[PROVIDED INFORMATION]

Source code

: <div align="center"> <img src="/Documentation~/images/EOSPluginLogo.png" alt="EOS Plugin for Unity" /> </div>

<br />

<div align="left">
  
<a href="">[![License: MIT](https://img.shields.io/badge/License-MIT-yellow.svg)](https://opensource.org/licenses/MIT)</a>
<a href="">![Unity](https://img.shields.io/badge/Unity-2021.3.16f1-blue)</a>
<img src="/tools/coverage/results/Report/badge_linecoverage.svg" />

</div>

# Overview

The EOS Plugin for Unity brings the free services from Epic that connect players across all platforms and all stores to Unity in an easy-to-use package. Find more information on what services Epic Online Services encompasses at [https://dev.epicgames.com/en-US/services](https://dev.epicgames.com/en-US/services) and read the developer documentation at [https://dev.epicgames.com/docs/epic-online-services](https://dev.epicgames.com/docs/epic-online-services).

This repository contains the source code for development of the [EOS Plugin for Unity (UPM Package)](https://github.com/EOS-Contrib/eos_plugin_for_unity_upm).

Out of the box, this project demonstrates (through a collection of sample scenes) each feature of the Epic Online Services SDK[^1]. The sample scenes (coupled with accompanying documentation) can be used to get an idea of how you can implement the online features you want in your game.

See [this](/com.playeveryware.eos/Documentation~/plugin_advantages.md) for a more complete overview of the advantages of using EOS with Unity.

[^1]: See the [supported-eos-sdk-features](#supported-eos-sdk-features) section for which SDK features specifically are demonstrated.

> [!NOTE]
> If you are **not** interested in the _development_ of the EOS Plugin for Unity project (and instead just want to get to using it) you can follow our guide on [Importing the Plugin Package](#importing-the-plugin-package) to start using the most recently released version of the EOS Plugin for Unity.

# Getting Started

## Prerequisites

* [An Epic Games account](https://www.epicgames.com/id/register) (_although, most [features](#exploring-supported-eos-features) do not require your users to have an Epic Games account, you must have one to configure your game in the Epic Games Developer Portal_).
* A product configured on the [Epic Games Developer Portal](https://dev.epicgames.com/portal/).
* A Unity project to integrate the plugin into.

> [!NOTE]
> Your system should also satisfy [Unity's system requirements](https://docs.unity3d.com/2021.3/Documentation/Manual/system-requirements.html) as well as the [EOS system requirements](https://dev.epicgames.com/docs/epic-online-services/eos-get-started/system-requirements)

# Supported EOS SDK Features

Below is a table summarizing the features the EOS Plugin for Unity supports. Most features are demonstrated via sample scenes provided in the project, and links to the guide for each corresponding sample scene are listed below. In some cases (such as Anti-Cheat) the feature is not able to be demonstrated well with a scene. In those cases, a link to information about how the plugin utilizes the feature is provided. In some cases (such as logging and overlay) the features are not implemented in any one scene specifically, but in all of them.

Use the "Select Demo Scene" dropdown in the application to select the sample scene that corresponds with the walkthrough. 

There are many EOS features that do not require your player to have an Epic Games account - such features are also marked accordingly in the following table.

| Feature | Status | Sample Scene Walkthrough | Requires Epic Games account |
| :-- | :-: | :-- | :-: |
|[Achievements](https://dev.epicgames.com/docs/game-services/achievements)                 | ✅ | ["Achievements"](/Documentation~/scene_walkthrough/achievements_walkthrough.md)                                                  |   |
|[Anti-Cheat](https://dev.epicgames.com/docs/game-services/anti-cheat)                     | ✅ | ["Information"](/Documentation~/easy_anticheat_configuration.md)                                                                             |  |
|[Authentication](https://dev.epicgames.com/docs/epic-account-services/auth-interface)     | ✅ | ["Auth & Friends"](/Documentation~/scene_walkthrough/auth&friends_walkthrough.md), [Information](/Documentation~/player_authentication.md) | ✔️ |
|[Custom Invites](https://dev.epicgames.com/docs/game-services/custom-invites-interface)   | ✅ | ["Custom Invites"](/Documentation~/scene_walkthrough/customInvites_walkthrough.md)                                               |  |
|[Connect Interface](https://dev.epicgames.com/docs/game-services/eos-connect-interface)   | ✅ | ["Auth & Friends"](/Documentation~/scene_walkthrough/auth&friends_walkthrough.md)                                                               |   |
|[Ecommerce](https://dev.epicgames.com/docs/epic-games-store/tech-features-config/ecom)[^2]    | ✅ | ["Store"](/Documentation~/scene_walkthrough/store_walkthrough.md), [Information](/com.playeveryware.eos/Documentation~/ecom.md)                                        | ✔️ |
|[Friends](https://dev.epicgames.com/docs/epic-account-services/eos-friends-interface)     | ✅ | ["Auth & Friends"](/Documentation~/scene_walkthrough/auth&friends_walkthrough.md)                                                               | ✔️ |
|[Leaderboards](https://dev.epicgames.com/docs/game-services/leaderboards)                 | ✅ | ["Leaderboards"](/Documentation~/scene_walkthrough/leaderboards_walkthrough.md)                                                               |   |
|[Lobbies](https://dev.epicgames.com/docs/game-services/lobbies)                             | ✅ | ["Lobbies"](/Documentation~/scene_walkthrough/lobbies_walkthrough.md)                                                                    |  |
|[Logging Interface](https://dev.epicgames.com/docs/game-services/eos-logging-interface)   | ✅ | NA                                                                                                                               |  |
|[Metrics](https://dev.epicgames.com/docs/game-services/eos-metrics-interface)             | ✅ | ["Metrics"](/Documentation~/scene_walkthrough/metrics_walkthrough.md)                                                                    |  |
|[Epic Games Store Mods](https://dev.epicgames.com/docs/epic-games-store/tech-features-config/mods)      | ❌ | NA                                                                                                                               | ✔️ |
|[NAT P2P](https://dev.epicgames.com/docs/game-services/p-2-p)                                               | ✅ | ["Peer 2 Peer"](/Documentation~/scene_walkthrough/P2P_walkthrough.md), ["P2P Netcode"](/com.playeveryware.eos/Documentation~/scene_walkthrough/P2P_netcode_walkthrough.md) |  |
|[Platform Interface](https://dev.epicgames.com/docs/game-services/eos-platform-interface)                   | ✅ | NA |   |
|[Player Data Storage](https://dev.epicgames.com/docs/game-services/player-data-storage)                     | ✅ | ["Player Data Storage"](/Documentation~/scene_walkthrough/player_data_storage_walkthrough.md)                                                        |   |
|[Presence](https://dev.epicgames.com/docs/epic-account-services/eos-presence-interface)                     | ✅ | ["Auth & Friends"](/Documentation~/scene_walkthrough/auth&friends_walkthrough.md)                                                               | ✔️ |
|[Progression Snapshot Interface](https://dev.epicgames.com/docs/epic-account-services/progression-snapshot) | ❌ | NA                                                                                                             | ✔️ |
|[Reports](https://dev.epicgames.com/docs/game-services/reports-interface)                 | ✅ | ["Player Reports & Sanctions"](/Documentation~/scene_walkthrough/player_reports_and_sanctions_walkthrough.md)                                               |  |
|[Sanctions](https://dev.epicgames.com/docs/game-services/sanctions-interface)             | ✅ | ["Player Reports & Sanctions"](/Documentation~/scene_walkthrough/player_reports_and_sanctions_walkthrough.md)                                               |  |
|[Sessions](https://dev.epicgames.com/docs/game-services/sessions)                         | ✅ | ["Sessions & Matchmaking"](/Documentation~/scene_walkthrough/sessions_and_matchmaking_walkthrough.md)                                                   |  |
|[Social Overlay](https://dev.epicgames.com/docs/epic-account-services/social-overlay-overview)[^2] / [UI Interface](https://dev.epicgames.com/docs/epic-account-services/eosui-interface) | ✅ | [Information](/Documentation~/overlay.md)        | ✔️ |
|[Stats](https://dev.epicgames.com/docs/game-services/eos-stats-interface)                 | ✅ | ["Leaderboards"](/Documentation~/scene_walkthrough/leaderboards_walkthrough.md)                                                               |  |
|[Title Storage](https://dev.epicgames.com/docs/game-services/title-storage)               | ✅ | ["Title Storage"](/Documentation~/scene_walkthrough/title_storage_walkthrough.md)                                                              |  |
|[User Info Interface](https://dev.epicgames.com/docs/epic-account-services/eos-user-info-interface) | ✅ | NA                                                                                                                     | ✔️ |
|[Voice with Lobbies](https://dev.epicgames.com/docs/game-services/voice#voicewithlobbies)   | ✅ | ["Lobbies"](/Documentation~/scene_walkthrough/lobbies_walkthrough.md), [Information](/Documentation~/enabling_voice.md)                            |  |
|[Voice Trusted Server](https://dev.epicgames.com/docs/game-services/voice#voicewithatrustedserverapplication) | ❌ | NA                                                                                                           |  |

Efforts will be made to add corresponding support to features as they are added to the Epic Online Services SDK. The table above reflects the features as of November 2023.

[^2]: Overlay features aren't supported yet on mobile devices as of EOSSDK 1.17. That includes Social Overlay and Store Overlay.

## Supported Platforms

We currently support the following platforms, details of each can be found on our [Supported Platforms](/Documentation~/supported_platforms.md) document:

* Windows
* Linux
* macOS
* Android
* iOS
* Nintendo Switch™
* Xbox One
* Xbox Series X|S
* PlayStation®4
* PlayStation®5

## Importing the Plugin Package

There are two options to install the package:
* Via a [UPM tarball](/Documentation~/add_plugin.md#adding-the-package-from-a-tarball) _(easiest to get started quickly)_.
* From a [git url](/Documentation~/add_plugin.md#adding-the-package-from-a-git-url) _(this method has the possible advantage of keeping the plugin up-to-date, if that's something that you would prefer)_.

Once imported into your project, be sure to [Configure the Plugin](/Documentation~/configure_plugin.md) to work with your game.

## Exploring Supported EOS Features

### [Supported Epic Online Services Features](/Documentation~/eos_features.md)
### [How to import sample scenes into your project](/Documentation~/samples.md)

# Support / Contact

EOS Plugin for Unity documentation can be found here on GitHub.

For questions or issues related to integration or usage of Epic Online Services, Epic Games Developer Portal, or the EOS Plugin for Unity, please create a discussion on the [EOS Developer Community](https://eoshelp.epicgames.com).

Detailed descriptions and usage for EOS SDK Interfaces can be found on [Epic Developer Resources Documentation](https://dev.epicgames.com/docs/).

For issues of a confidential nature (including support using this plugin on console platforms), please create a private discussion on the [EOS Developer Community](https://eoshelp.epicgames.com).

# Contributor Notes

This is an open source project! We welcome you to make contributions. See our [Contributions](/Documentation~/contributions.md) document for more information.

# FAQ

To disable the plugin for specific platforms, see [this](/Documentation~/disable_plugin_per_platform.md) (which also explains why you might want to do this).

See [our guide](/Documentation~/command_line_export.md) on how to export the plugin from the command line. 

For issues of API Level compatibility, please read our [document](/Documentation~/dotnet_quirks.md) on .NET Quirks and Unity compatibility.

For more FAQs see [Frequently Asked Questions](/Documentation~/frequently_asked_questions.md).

[/PROVIDED INFORMATION]

* **THE TASK**
Starting at the top of the data above, repeat every line exactly until the line containing "This repository contains" has been given, then stop.

* **SOLUTION BELOW**
Source code

: <div align="center"> <img src="/Documentation~/images/EOSPluginLogo.png" alt="EOS Plugin for Unity" /> </div>

<br />

<div align="left">
  
<a href="">[![License: MIT](https://img.shields.io/badge/License-MIT-yellow.svg)](https://opensource.org/licenses/MIT)</a>
<a href="">![Unity](https://img.shields.io/badge/Unity-2021.3.16f1-blue)</a>
<img src="/tools/coverage/results/Report/badge_linecoverage.svg" />

</div>

# Overview

The EOS Plugin for Unity brings the free services from Epic that connect players across all platforms and all stores to Unity in an easy-to-use package. Find more information on what services Epic Online Services encompasses at [https://dev.epicgames.com/en-US/services](https://dev.epicgames.com/en-US/services) and read the developer documentation at [https://dev.epicgames.com/docs/epic-online-services](https://dev.epicgames.com/docs/epic-online-services).

This repository contains the source code for development of the [EOS Plugin for Unity (UPM Package)](https://github.com/EOS-Contrib/eos_plugin_for_unity_upm).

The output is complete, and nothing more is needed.